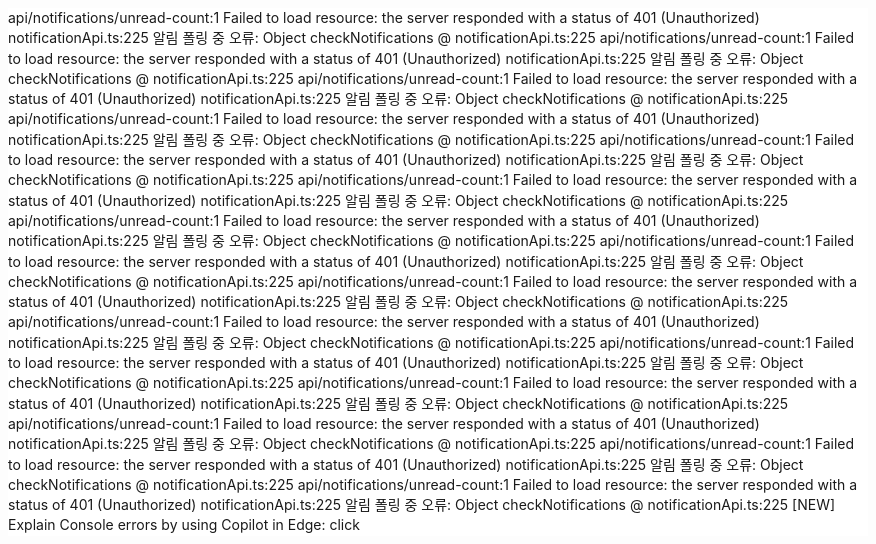 api/notifications/unread-count:1   Failed to load resource: the server responded with a status of 401 (Unauthorized)
notificationApi.ts:225  알림 폴링 중 오류: Object
checkNotifications @ notificationApi.ts:225
api/notifications/unread-count:1   Failed to load resource: the server responded with a status of 401 (Unauthorized)
notificationApi.ts:225  알림 폴링 중 오류: Object
checkNotifications @ notificationApi.ts:225
api/notifications/unread-count:1   Failed to load resource: the server responded with a status of 401 (Unauthorized)
notificationApi.ts:225  알림 폴링 중 오류: Object
checkNotifications @ notificationApi.ts:225
api/notifications/unread-count:1   Failed to load resource: the server responded with a status of 401 (Unauthorized)
notificationApi.ts:225  알림 폴링 중 오류: Object
checkNotifications @ notificationApi.ts:225
api/notifications/unread-count:1   Failed to load resource: the server responded with a status of 401 (Unauthorized)
notificationApi.ts:225  알림 폴링 중 오류: Object
checkNotifications @ notificationApi.ts:225
api/notifications/unread-count:1   Failed to load resource: the server responded with a status of 401 (Unauthorized)
notificationApi.ts:225  알림 폴링 중 오류: Object
checkNotifications @ notificationApi.ts:225
api/notifications/unread-count:1   Failed to load resource: the server responded with a status of 401 (Unauthorized)
notificationApi.ts:225  알림 폴링 중 오류: Object
checkNotifications @ notificationApi.ts:225
api/notifications/unread-count:1   Failed to load resource: the server responded with a status of 401 (Unauthorized)
notificationApi.ts:225  알림 폴링 중 오류: Object
checkNotifications @ notificationApi.ts:225
api/notifications/unread-count:1   Failed to load resource: the server responded with a status of 401 (Unauthorized)
notificationApi.ts:225  알림 폴링 중 오류: Object
checkNotifications @ notificationApi.ts:225
api/notifications/unread-count:1   Failed to load resource: the server responded with a status of 401 (Unauthorized)
notificationApi.ts:225  알림 폴링 중 오류: Object
checkNotifications @ notificationApi.ts:225
api/notifications/unread-count:1   Failed to load resource: the server responded with a status of 401 (Unauthorized)
notificationApi.ts:225  알림 폴링 중 오류: Object
checkNotifications @ notificationApi.ts:225
api/notifications/unread-count:1   Failed to load resource: the server responded with a status of 401 (Unauthorized)
notificationApi.ts:225  알림 폴링 중 오류: Object
checkNotifications @ notificationApi.ts:225
api/notifications/unread-count:1   Failed to load resource: the server responded with a status of 401 (Unauthorized)
notificationApi.ts:225  알림 폴링 중 오류: Object
checkNotifications @ notificationApi.ts:225
api/notifications/unread-count:1   Failed to load resource: the server responded with a status of 401 (Unauthorized)
notificationApi.ts:225  알림 폴링 중 오류: Object
checkNotifications @ notificationApi.ts:225
api/notifications/unread-count:1   Failed to load resource: the server responded with a status of 401 (Unauthorized)
notificationApi.ts:225  알림 폴링 중 오류: Object
checkNotifications @ notificationApi.ts:225
[NEW] Explain Console errors by using Copilot in Edge: click
         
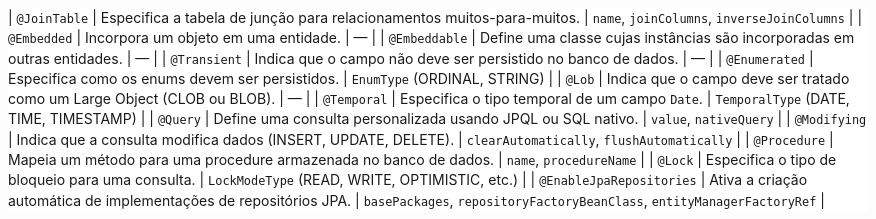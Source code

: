 | `@JoinTable`           | Especifica a tabela de junção para relacionamentos muitos-para-muitos.                                | `name`, `joinColumns`, `inverseJoinColumns`                                       |
| `@Embedded`            | Incorpora um objeto em uma entidade.                                                                 | —                                                                                 |
| `@Embeddable`          | Define uma classe cujas instâncias são incorporadas em outras entidades.                             | —                                                                                 |
| `@Transient`           | Indica que o campo não deve ser persistido no banco de dados.                                         | —                                                                                 |
| `@Enumerated`          | Especifica como os enums devem ser persistidos.                                                       | `EnumType` (ORDINAL, STRING)                                                      |
| `@Lob`                 | Indica que o campo deve ser tratado como um Large Object (CLOB ou BLOB).                              | —                                                                                 |
| `@Temporal`            | Especifica o tipo temporal de um campo `Date`.                                                        | `TemporalType` (DATE, TIME, TIMESTAMP)                                            |
| `@Query`               | Define uma consulta personalizada usando JPQL ou SQL nativo.                                          | `value`, `nativeQuery`                                                            |
| `@Modifying`           | Indica que a consulta modifica dados (INSERT, UPDATE, DELETE).                                        | `clearAutomatically`, `flushAutomatically`                                        |
| `@Procedure`           | Mapeia um método para uma procedure armazenada no banco de dados.                                     | `name`, `procedureName`                                                           |
| `@Lock`                | Especifica o tipo de bloqueio para uma consulta.                                                      | `LockModeType` (READ, WRITE, OPTIMISTIC, etc.)                                    |
| `@EnableJpaRepositories` | Ativa a criação automática de implementações de repositórios JPA.                                   | `basePackages`, `repositoryFactoryBeanClass`, `entityManagerFactoryRef`           |
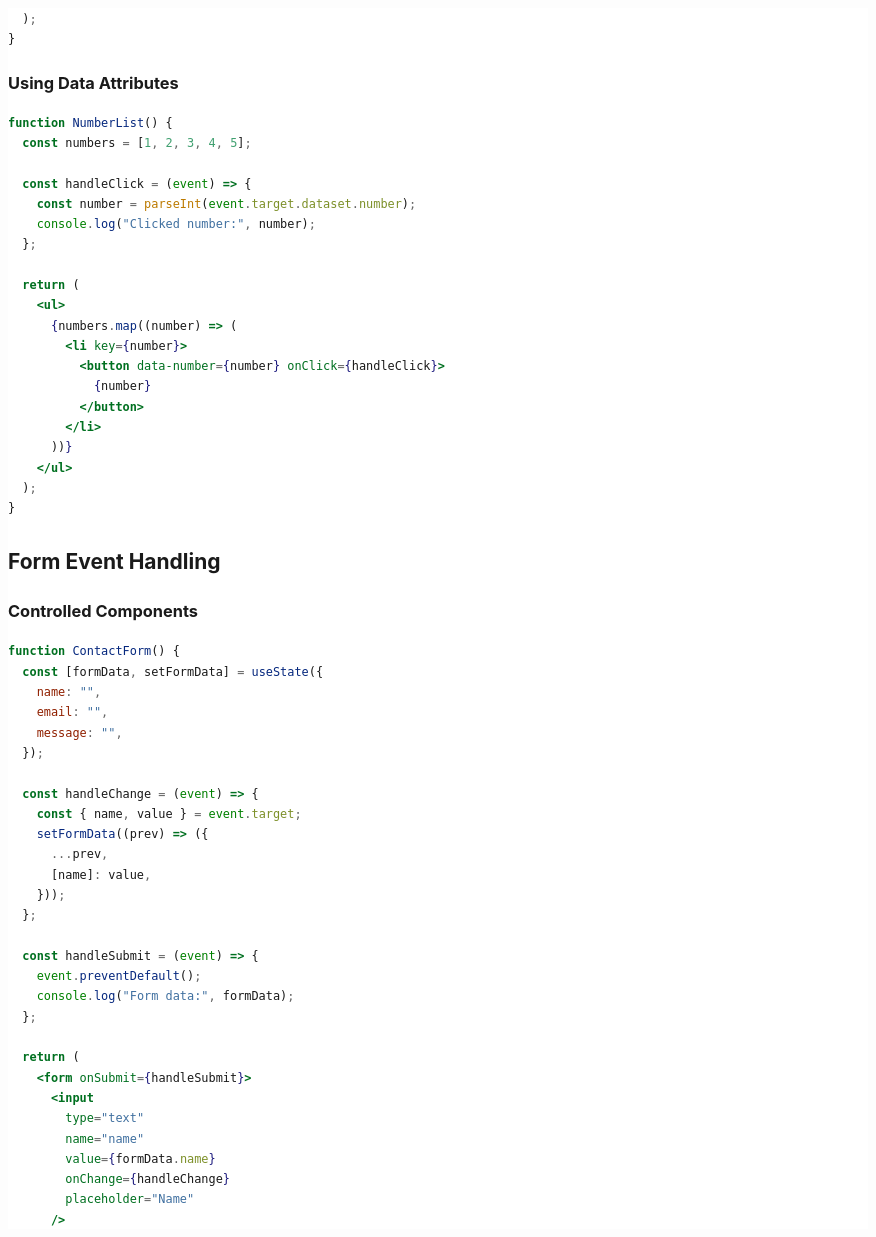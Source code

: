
 ```jsx
  );
}
```

### Using Data Attributes

```jsx
function NumberList() {
  const numbers = [1, 2, 3, 4, 5];

  const handleClick = (event) => {
    const number = parseInt(event.target.dataset.number);
    console.log("Clicked number:", number);
  };

  return (
    <ul>
      {numbers.map((number) => (
        <li key={number}>
          <button data-number={number} onClick={handleClick}>
            {number}
          </button>
        </li>
      ))}
    </ul>
  );
}
```

## Form Event Handling

### Controlled Components

```jsx
function ContactForm() {
  const [formData, setFormData] = useState({
    name: "",
    email: "",
    message: "",
  });

  const handleChange = (event) => {
    const { name, value } = event.target;
    setFormData((prev) => ({
      ...prev,
      [name]: value,
    }));
  };

  const handleSubmit = (event) => {
    event.preventDefault();
    console.log("Form data:", formData);
  };

  return (
    <form onSubmit={handleSubmit}>
      <input
        type="text"
        name="name"
        value={formData.name}
        onChange={handleChange}
        placeholder="Name"
      />
```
========================================
=== WHAT TO PRODUCE ===
Please work out how many lines in this listing contain "handleClick", then give only that number.

=== REPLY TO THE EXERCISE ===
2